InstituteResearch GroupsNLP
Computational Sociolinguistics

Computational Sociolinguistics (CSL)

Computational Sociolinguistics, the intersection of computational social science and natural language processing, investigates research questions from the social sciences through empirical analyses of natural language data. The focus is often on insights into social phenomena and dynamics rather than the technologies behind. The NLP group conducts computational sociolinguistics research mainly on the following topics.

Social Bias Analysis and Mitigation

Social bias can emerge from pre-existing beliefs about the characteristics of group members of any social group, often leading to prejudices and discrimination. Language can be a major factor in carrying and reinforcing those biases, causing NLP models that learn from it through texts to inherit those biases. Triggered by our project on bias in AI models, we have analyzed social bias in controversial discussions to understand the possible influence on downstream systems (ArgMining 2020, best paper award). 

Moreover, we developed a novel method to evaluate bias measures that are widely used in NLP systems (IJCAI 2021). These measures evaluate bias in distributional embedding representations. We also evaluated the impact of embedding training algorithms on the perception of social bias and its interaction with political bias (EMNLP Findings 2022).

Media Bias Analysis and Mitigation

Media plays an important role in shaping public opinion. Biased media can influence people in undesirable directions and hence should be unmasked as such. To solve this problem, we developed NLP models to analyze bias news articles, learning about the relation between sentence-level and article-level bias (EMNLP Findings 2020), and studying at what granularity level and how sequential patterns media bias is manifested (NLP+CSS 2020).

The second research direction of media bias is bias mitigation, we studied bias transfer based on a new corpus with bias-labeled news articles: Given an article with a political bias, generate an article with the same topic but opposite bias. To tackle the challenges of such bias flipping, we cross-aligned autoencoder incorporating information from an article’s content (INLG 2018). Moreover, we developed text generation methods for a controlled neural reframing of news articles at the sentence level (EMNLP Findings 2021).

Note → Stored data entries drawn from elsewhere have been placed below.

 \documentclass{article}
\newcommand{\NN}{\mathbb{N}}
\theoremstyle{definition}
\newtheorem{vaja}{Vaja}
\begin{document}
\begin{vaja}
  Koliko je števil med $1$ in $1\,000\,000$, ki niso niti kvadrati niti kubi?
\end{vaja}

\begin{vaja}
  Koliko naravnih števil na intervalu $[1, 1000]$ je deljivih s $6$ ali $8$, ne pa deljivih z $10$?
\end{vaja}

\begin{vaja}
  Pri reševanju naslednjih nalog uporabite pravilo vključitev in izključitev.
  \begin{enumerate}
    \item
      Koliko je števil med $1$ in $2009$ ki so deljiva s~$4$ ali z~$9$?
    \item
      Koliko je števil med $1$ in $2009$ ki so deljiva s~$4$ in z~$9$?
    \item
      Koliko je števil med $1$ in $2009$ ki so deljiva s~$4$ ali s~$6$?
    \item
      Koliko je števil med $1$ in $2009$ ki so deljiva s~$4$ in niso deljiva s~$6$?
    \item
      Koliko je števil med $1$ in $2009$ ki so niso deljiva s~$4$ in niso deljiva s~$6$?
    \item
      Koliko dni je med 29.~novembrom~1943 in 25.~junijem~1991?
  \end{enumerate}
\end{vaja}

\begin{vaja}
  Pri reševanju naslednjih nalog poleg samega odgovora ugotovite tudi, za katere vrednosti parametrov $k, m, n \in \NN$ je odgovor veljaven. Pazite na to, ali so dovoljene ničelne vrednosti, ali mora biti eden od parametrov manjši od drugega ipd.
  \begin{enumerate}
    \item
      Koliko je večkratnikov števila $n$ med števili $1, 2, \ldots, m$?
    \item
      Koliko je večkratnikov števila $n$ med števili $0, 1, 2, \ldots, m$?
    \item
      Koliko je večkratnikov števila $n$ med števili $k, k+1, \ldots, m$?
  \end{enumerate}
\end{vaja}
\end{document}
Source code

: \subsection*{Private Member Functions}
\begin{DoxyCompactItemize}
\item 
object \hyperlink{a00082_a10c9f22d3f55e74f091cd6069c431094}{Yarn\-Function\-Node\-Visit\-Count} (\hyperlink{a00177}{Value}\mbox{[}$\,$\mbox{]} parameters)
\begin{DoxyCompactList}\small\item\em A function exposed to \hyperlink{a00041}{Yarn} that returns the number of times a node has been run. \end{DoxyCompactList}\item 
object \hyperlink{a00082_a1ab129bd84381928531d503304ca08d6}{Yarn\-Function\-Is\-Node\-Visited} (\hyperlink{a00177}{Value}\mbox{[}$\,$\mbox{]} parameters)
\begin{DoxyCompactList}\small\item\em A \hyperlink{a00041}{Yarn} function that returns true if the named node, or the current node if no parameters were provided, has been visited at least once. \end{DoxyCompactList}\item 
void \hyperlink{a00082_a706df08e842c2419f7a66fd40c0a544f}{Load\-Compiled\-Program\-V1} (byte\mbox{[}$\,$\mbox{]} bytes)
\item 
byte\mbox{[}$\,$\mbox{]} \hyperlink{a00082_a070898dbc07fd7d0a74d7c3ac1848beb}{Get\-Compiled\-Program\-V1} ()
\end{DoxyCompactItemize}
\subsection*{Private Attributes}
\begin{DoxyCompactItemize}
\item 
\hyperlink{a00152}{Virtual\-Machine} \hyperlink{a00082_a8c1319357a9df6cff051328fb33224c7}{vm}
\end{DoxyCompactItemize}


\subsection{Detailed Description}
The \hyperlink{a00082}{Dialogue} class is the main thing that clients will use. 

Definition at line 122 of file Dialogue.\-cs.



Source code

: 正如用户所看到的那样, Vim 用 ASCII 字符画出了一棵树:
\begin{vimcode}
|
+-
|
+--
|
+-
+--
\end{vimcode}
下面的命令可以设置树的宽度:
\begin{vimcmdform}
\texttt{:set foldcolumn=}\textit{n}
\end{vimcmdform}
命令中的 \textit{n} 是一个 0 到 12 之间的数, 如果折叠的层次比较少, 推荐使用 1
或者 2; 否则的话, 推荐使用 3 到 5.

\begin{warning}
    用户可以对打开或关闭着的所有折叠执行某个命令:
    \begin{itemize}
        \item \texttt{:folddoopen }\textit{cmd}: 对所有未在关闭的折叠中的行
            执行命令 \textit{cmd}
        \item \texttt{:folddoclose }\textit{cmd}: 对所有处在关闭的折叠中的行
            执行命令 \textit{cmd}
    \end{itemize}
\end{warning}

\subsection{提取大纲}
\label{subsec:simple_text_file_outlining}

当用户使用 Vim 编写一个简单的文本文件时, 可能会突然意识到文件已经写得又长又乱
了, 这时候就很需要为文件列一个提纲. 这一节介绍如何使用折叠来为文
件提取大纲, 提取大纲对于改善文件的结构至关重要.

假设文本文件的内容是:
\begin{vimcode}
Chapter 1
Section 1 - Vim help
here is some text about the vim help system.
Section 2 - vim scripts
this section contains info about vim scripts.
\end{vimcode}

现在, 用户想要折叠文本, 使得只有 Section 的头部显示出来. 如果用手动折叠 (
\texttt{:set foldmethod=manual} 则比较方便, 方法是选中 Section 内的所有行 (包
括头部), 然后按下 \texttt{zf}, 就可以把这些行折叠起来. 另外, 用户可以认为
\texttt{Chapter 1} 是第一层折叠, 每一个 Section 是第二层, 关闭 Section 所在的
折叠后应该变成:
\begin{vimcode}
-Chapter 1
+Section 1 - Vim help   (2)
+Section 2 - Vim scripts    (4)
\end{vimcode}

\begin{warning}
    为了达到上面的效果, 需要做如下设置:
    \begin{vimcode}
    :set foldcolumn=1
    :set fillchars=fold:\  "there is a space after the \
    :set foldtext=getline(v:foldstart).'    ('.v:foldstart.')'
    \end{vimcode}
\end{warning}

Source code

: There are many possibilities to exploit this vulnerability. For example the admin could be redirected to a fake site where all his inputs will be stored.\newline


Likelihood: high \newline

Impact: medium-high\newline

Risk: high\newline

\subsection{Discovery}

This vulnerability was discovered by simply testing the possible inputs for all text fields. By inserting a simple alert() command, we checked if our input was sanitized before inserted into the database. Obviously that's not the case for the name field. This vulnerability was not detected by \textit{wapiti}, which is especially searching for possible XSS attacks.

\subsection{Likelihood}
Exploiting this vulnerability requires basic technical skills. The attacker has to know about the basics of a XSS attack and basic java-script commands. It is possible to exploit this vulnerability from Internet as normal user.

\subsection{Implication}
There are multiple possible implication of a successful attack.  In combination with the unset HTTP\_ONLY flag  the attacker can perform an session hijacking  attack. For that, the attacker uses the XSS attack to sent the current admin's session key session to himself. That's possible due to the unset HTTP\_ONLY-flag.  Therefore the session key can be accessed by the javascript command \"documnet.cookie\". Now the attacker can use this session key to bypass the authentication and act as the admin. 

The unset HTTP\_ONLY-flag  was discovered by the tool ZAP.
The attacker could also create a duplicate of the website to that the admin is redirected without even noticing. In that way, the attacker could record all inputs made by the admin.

Communication in Crowdworking

Crowdworking is one phenomenon of the digitization of the society. Online platforms provide connections between requesters of tasks and workers who solve the tasks in an anonymous and distant manner. However, the quality of crowdworking is affected by communication problems in the task design, operation, and evaluation. To learn about the workers' side, we compared existing research on problems in crowdworking with complaints mined from a workers' online discussion forum (COLING 2020).

A key problem in crowd working is a proper task design. We therefore developed computational methods to assess task clarity (HT 2021). Recently, we built an assistance tool on this basis, and developed it in user studies with requesters and crowdworkers.